■ RECORD EXCERPTS ■
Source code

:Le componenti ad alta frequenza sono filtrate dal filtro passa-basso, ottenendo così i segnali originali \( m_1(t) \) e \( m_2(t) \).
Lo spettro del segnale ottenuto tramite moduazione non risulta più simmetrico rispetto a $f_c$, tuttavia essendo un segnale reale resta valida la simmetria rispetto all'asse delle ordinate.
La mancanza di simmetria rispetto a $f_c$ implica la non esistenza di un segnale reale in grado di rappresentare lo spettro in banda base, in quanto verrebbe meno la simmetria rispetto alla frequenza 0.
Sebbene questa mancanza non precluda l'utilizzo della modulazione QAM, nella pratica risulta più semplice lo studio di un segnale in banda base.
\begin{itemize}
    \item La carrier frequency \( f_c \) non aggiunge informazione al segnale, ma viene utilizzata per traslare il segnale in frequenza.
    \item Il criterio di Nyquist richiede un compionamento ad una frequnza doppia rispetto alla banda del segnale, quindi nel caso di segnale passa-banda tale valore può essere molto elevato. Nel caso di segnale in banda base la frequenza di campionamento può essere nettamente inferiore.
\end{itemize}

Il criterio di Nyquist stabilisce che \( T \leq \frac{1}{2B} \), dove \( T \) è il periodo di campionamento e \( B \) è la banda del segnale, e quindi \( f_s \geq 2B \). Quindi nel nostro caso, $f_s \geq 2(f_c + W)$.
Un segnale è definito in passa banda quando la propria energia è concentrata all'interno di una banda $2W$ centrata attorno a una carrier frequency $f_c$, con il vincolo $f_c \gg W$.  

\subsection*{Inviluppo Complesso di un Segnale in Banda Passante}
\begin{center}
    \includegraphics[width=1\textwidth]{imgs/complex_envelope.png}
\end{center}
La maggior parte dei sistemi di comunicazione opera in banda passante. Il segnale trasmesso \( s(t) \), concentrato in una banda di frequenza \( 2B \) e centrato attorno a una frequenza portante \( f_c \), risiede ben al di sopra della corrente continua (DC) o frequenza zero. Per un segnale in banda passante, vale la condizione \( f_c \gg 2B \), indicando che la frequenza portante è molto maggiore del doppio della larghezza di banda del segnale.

■ REQUIRED ACTION ■
Each line must be given again exactly as written above.

■ OUTPUT OF THE TASK ■
Source code

:Le componenti ad alta frequenza sono filtrate dal filtro passa-basso, ottenendo così i segnali originali \( m_1(t) \) e \( m_2(t) \).
Lo spettro del segnale ottenuto tramite moduazione non risulta più simmetrico rispetto a $f_c$, tuttavia essendo un segnale reale resta valida la simmetria rispetto all'asse delle ordinate.
La mancanza di simmetria rispetto a $f_c$ implica la non esistenza di un segnale reale in grado di rappresentare lo spettro in banda base, in quanto verrebbe meno la simmetria rispetto alla frequenza 0.
Sebbene questa mancanza non precluda l'utilizzo della modulazione QAM, nella pratica risulta più semplice lo studio di un segnale in banda base.
\begin{itemize}
    \item La carrier frequency \( f_c \) non aggiunge informazione al segnale, ma viene utilizzata per traslare il segnale in frequenza.
    \item Il criterio di Nyquist richiede un compionamento ad una frequnza doppia rispetto alla banda del segnale, quindi nel caso di segnale passa-banda tale valore può essere molto elevato. Nel caso di segnale in banda base la frequenza di campionamento può essere nettamente inferiore.
\end{itemize}

Il criterio di Nyquist stabilisce che \( T \leq \frac{1}{2B} \), dove \( T \) è il periodo di campionamento e \( B \) è la banda del segnale, e quindi \( f_s \geq 2B \). Quindi nel nostro caso, $f_s \geq 2(f_c + W)$.
Un segnale è definito in passa banda quando la propria energia è concentrata all'interno di una banda $2W$ centrata attorno a una carrier frequency $f_c$, con il vincolo $f_c \gg W$.  

\subsection*{Inviluppo Complesso di un Segnale in Banda Passante}
\begin{center}
    \includegraphics[width=1\textwidth]{imgs/complex_envelope.png}
\end{center}
La maggior parte dei sistemi di comunicazione opera in banda passante. Il segnale trasmesso \( s(t) \), concentrato in una banda di frequenza \( 2B \) e centrato attorno a una frequenza portante \( f_c \), risiede ben al di sopra della corrente continua (DC) o frequenza zero. Per un segnale in banda passante, vale la condizione \( f_c \gg 2B \), indicando che la frequenza portante è molto maggiore del doppio della larghezza di banda del segnale.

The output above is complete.